Source texts of formatted documents
————
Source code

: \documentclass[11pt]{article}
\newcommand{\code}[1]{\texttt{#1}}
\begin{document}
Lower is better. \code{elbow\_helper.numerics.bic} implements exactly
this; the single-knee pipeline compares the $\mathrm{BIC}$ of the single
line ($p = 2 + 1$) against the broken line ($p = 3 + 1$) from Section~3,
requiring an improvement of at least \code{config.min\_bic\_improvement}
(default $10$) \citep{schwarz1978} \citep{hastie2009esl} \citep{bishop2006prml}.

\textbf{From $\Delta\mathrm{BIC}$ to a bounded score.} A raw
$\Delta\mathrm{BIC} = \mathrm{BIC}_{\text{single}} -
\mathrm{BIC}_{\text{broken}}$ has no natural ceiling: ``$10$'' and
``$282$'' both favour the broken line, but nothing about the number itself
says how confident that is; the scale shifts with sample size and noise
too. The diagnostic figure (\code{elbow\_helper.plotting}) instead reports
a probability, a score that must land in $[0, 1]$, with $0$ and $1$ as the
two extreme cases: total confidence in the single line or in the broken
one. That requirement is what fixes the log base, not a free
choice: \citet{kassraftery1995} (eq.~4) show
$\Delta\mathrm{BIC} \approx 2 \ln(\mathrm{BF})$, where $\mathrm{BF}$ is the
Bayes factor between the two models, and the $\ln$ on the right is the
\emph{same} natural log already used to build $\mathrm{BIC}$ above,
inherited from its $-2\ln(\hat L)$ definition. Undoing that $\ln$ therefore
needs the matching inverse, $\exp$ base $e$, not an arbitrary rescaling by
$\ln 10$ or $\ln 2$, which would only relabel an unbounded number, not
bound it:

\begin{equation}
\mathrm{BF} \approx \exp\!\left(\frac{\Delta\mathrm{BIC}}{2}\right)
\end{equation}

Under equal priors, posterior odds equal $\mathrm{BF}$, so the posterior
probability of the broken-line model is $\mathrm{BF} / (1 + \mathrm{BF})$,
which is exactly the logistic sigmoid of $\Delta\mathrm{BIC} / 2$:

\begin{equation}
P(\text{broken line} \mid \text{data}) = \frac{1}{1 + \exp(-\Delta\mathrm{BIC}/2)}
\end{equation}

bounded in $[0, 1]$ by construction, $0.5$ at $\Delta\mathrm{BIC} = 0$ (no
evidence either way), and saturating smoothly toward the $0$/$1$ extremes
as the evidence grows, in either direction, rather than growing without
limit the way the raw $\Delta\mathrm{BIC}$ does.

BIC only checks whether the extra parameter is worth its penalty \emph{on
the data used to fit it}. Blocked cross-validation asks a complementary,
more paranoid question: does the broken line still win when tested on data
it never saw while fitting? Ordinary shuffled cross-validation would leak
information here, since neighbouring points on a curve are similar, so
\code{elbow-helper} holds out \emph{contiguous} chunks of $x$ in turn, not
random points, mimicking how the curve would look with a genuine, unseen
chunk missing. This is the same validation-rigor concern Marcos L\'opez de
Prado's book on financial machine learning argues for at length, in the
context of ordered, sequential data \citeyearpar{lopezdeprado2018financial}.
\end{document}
————
TASK GOAL: From the lines above, copy those that contain the word "which".

EXPECTED ANSWER:
$\ln 10$ or $\ln 2$, which would only relabel an unbounded number, not
which is exactly the logistic sigmoid of $\Delta\mathrm{BIC} / 2$:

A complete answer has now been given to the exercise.